# Change of food



## DebMax (Mar 12, 2011)

Is Bil Jac dog food good foe my puppy? My puppy is 15 wks is he too young for lets say for example a small piece of chicken? Should i ever change him to table food? I hear so many different stories.


----------



## Enneirda. (Mar 5, 2010)

> Is Bil Jac dog food good foe my puppy?


No. dogfoodanalysis.com only gives it is 1 out of 6 stars. In short:

Pros:	First ingredient is a named meat product.
Cons:	Uses by-products, low quality grains and other controversial fillers. Uses chemical preservative believed to be carcinogenic.

Longer and more in depth review. http://www.dogfoodanalysis.com/dog_food_reviews/showproduct.php/product/73


> My puppy is 15 wks is he too young for lets say for example a small piece of chicken?


A dog is never to young for healthy food.  Their stomachs do have to be considered individually though.


> Should i ever change him to table food?


Well... there is no change per say. Dogs follow their noses, whether they have never actually tasted a food doesn't matter to their noses at all. 

I believe good food is healthy, for dogs, people, birds, ferrets, ect. I think that fruits and veggies, lean meats, wheat breads, ect all are fine. My kids get small doses of literally everything I eat. They reguarily eat my crust and snips of meat, and I (Do _not_ tell my mom!) boil extra carrots for them sometimes. And I take eggs out of the fridge for them too.


> I hear so many different stories.


Just think about it this way. If you can eat it, and you know it's healthy (or at least not 'really bad') then small doses are ok. Of course, avoid these! http://www.thedogbowl.com/PPF/category_ID/54/dogbowl.asp

If you or your friends family ect are afraid he'll learn to beg, teach him this: http://www.dogtraining.net/go-to-your-place-shaping-method.html my kids know to go under the table to where I can't see them, then they down and (most of the time lol) will stay until called.


----------



## embee (Dec 27, 2010)

We give Flo bits of what we eat but only good stuff like bits of leftover roasted meat, peas etc. as treats, it's not her main source of food. We always put anything in her bowl and make her wait, leave it or do something to earn it (so like a mini training session!) I never let anyone feed her from the table or have scraps while we are eating. She has learnt to lie by my feet under the table while we eat.


----------



## wilfiboy (Sep 18, 2010)

Oh Adrienne Im telling your mum lol x


----------



## DebMax (Mar 12, 2011)

Ok so i screwed up! I gave him table food and now he doesnt want any of his food. What did i do???????!!!!!! Grrrrr.....!!!!!! Tomorrow hes back on dry food no if's and's or but's!!!!!!!


----------



## embee (Dec 27, 2010)

DebMax said:


> Ok so i screwed up! I gave him table food and now he doesnt want any of his food. What did i do???????!!!!!! Grrrrr.....!!!!!! Tomorrow hes back on dry food no if's and's or but's!!!!!!!
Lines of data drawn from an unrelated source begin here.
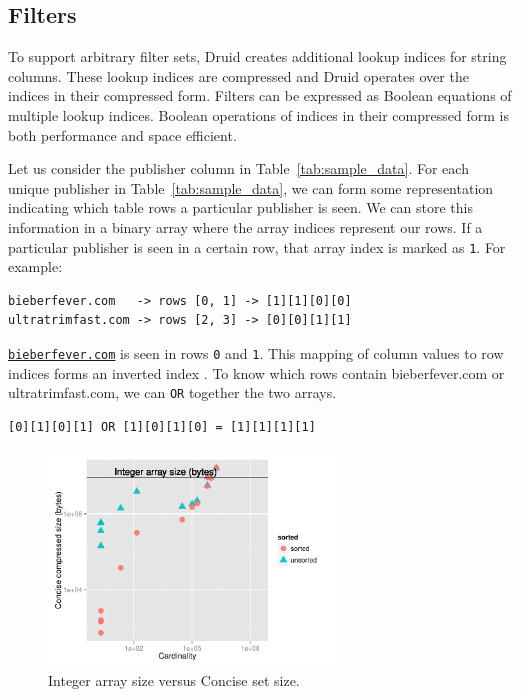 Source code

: \documentclass{vldb}
\begin{document}
\subsection{Filters}
To support arbitrary filter sets, Druid creates additional lookup
indices for string columns. These lookup indices are compressed and
Druid operates over the indices in their compressed form. Filters can
be expressed as Boolean equations of multiple lookup indices. Boolean
operations of indices in their compressed form is both performance and
space efficient.

Let us consider the publisher column in
Table~\ref{tab:sample_data}. For each unique publisher in
Table~\ref{tab:sample_data}, we can form some representation
indicating which table rows a particular publisher is seen. We can
store this information in a binary array where the array indices
represent our rows. If a particular publisher is seen in a certain
row, that array index is marked as \texttt{1}. For example:
\begin{verbatim}
bieberfever.com   -> rows [0, 1] -> [1][1][0][0]
ultratrimfast.com -> rows [2, 3] -> [0][0][1][1]
\end{verbatim}

\texttt{\href{http://bieberfever.com}{bieberfever.com}} is seen in rows \texttt{0} and \texttt{1}. This mapping of column values
to row indices forms an inverted index \cite{tomasic1993performance}. To know which
rows contain {\ttfamily bieberfever.com} or {\ttfamily ultratrimfast.com}, we can \texttt{OR} together
the two arrays.
\begin{verbatim}
[0][1][0][1] OR [1][0][1][0] = [1][1][1][1]
\end{verbatim}

\begin{figure}
\centering
\includegraphics[width = 3in]{concise_plot}
\caption{Integer array size versus Concise set size.}
\label{fig:concise_plot}
\end{figure}
\end{document}

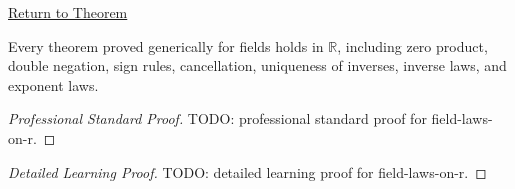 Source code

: \newpage
{}
\label{prf:field-laws-on-r}

\begin{remark*}[Return]
\hyperref[cor:field-laws-on-r]{Return to Theorem}
\end{remark*}

\begin{corollary*}
Every theorem proved generically for fields holds in $\mathbb{R}$, including
zero product, double negation, sign rules, cancellation, uniqueness of
inverses, inverse laws, and exponent laws.
\end{corollary*}

\begin{proof}[Professional Standard Proof]
\LRAProofBodyStart
TODO: professional standard proof for field-laws-on-r.
\end{proof}

\begin{proof}[Detailed Learning Proof]
\LRAProofBodyStart
TODO: detailed learning proof for field-laws-on-r.
\end{proof}

\begin{remark*}
\end{remark*}

\NoLocalDependencies

\clearpage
Yep, they're not daft. We once gave Flo a lump of steak when we were doing a BBQ and it took about 2 days of hunger strike before we got her back on her own food. Now she is older treats are fine and she eats her food fine as well as treats. I think when they are younger they are trying to let you know their preference but when older except that they'll get a range of stuff.


----------



## wilfiboy (Sep 18, 2010)

debbie Wilf s always been a fussy eater but now at 3 1/2 I just resign myself to ..well he'll eat when he's hungry, although he's eaten more consistently since getting mable cos if he does nt eat it she will but there are still days when he walks away. Maybe put a little bit of what you were giving him on top of his food just to get him started and wheen it off til your just giving him his food ... good luck x


----------



## DebMax (Mar 12, 2011)

Yes well it took him these last two days and hes eating again (thank God!!!) i was getting worried! He on his food again. Ive warned wveryone ar home the better NOT give him any table food or we'll be in trouble. Sincw he wasnt eating i was so twmpted to giving him table food cuz i waa feelin bad for him not eating. I wont be doing that again. Lol


----------



## Emmy (Jan 18, 2011)

I use Bil-Jac too and have been researching some foods.


----------



## weez74 (Feb 9, 2011)

DebMax said:


> Yes well it took him these last two days and hes eating again (thank God!!!) i was getting worried! He on his food again. Ive warned wveryone ar home the better NOT give him any table food or we'll be in trouble. Sincw he wasnt eating i was so twmpted to giving him table food cuz i waa feelin bad for him not eating. I wont be doing that again. Lol


Maybe I'm wrong, but I've never heard of a dog purposefully starving itself to death! Surely even the fussiest of eaters will eat their food when they're hungry, won't they? 

(You can tell I've never had to deal with a fussy eater, can't you?)


----------